• _Data for review_
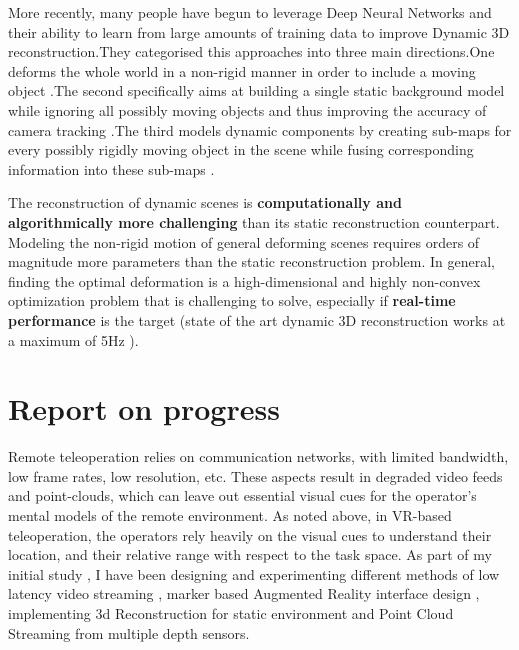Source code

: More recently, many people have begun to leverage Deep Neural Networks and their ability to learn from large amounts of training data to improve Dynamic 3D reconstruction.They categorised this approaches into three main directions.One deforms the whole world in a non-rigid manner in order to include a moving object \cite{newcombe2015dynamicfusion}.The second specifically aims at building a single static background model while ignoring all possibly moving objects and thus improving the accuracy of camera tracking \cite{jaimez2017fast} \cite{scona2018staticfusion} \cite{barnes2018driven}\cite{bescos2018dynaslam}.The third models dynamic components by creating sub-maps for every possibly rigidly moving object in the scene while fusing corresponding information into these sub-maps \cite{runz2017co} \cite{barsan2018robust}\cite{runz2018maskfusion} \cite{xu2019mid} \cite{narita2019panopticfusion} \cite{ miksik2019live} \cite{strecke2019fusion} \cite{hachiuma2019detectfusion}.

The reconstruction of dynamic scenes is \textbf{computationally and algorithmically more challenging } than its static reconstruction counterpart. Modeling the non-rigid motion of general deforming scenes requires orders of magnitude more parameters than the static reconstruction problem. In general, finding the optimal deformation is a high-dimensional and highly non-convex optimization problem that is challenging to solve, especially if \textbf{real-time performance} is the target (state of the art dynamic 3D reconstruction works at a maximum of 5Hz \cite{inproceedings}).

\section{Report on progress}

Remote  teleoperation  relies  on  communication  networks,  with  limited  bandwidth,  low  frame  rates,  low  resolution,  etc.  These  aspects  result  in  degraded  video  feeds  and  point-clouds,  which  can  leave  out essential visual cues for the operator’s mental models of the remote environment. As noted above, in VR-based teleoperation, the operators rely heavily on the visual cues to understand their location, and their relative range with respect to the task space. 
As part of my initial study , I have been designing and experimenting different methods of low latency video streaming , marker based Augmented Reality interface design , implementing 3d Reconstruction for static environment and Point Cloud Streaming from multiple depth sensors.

---

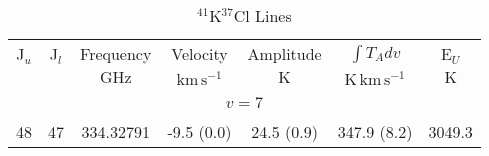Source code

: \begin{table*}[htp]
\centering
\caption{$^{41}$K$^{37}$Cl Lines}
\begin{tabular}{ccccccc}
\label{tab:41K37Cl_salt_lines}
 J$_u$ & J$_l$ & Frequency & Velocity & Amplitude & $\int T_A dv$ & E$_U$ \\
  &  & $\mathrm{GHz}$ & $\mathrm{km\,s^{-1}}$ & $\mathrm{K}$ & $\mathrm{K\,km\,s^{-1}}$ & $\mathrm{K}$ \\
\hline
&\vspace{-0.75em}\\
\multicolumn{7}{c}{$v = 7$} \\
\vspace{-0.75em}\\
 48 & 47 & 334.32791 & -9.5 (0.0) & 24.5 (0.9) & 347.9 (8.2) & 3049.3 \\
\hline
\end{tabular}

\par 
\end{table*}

...

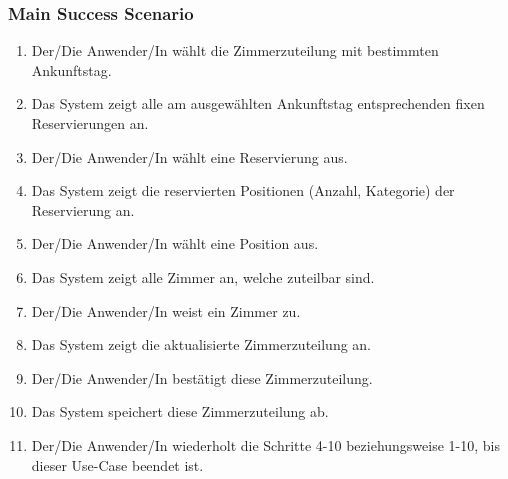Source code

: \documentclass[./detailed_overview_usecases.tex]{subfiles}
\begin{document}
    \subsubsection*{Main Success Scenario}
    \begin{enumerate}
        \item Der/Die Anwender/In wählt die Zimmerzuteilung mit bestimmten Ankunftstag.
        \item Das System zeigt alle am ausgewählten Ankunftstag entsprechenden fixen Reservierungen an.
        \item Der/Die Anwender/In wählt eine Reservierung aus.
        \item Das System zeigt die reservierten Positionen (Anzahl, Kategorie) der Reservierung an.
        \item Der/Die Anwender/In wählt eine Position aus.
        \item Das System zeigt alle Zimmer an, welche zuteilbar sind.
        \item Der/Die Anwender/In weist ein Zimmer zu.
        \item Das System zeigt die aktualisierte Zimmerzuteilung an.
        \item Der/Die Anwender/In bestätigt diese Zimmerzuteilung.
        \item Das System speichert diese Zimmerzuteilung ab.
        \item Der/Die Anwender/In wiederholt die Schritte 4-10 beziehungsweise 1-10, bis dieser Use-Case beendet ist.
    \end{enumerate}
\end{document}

• _Action item_
The answer must be every line of the records that holds the string "their".

• _Answer to this exercise_
: More recently, many people have begun to leverage Deep Neural Networks and their ability to learn from large amounts of training data to improve Dynamic 3D reconstruction.They categorised this approaches into three main directions.One deforms the whole world in a non-rigid manner in order to include a moving object \cite{newcombe2015dynamicfusion}.The second specifically aims at building a single static background model while ignoring all possibly moving objects and thus improving the accuracy of camera tracking \cite{jaimez2017fast} \cite{scona2018staticfusion} \cite{barnes2018driven}\cite{bescos2018dynaslam}.The third models dynamic components by creating sub-maps for every possibly rigidly moving object in the scene while fusing corresponding information into these sub-maps \cite{runz2017co} \cite{barsan2018robust}\cite{runz2018maskfusion} \cite{xu2019mid} \cite{narita2019panopticfusion} \cite{ miksik2019live} \cite{strecke2019fusion} \cite{hachiuma2019detectfusion}.
Remote  teleoperation  relies  on  communication  networks,  with  limited  bandwidth,  low  frame  rates,  low  resolution,  etc.  These  aspects  result  in  degraded  video  feeds  and  point-clouds,  which  can  leave  out essential visual cues for the operator’s mental models of the remote environment. As noted above, in VR-based teleoperation, the operators rely heavily on the visual cues to understand their location, and their relative range with respect to the task space. 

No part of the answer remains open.